While the sheer scale of Meta (350K APIs to update, some model features with 6k upstream tables!) certainly exacerbates the challenges, the fundamental problems articulated in their document will likely resonate for data leaders across all industries. In fact, there is a quote from the author(s) that perfectly sums up this need:
If we can’t enumerate all the data we have - where it is; where it goes; how it’s used - then how can we make commitments about it?
I’m certain that this is something you’ve thought about before. But is this even attainable? The use case I hear most often is “at any point in time can I accurately answer the questions of where is my data and how is it used?”.
This is a far cry from the complexity that Meta describes: filtering out user information at the row level for anyone who has opted out of personalized ads. But even so, getting to the point where we can answer basic questions about how data is being used must be a Herculean task, right? Meta defines several imperatives for achieving this goal, each of which has direct parallels to how we approach this problem at Stemma. While I won’t go as far as suggesting you invest the same amount of time as Meta to solve this problem (they estimate 750 Eng years), we can glean insight for how to apply the following two principles in a way that will seamlessly fit into our data culture.

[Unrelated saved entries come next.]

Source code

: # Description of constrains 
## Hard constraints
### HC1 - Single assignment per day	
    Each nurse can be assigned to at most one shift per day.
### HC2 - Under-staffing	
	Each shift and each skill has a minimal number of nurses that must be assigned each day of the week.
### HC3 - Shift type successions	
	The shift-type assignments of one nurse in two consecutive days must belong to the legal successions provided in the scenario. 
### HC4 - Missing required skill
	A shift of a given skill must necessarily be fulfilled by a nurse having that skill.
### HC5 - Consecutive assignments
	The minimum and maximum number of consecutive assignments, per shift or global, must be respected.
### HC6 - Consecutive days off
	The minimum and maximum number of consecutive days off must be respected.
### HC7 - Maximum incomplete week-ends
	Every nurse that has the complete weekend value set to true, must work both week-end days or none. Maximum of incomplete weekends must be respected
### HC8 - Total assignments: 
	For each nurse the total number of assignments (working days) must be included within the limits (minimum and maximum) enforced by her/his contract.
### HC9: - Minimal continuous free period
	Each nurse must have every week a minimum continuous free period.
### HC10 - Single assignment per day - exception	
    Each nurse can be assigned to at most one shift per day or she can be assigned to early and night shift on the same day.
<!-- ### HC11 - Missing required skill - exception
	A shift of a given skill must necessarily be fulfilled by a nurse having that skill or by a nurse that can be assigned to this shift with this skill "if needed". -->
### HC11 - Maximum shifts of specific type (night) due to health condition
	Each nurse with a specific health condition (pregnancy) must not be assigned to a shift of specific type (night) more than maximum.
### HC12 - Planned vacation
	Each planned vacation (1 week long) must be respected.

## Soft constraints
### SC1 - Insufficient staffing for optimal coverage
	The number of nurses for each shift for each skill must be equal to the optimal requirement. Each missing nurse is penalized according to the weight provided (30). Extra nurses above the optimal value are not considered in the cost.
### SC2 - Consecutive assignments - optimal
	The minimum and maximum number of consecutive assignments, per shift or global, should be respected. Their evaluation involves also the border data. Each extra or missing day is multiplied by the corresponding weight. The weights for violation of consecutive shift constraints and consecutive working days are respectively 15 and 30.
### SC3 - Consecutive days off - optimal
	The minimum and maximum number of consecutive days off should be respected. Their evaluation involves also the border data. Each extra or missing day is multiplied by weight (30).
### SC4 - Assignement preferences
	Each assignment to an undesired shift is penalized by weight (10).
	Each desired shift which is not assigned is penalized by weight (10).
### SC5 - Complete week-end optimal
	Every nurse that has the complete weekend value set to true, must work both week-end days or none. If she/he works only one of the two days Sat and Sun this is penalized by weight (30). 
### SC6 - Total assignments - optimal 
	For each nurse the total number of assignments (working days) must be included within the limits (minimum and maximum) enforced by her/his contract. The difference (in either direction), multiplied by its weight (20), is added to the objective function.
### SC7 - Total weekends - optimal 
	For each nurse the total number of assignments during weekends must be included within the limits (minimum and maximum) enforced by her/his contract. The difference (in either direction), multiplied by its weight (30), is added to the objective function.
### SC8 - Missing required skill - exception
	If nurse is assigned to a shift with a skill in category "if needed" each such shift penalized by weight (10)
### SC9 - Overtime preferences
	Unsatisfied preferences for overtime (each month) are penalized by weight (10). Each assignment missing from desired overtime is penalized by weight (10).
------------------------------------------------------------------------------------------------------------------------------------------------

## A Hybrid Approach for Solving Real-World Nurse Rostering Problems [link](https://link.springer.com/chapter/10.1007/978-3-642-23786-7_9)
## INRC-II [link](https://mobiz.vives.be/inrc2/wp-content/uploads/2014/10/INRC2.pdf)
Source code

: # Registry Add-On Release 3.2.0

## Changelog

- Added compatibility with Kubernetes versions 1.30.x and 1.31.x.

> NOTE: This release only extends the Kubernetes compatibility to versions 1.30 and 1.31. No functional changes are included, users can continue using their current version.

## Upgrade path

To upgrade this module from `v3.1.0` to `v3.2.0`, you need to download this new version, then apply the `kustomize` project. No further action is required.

1. The human factor: people are your data culture and no amount of automation can replace having high-touch human interactions in the right places. Applying policies to your upstream data assets is one of those critical spots, as seen here in Stemma:
2. Propagating the policy: data moves between systems and tables, it’s used in models, transformed in pipelines and sent to vendors, among other things. This is where automation is your friend; your catalog should help you propagate your policies, ensuring the right downstream assets receive the right policies. Stemma uses existing lineage information to enable reporting across your assets; for example:
To put this more simply: if you invest a little bit of time to properly curate your policies Stemma can propagate them downstream and help you report on them.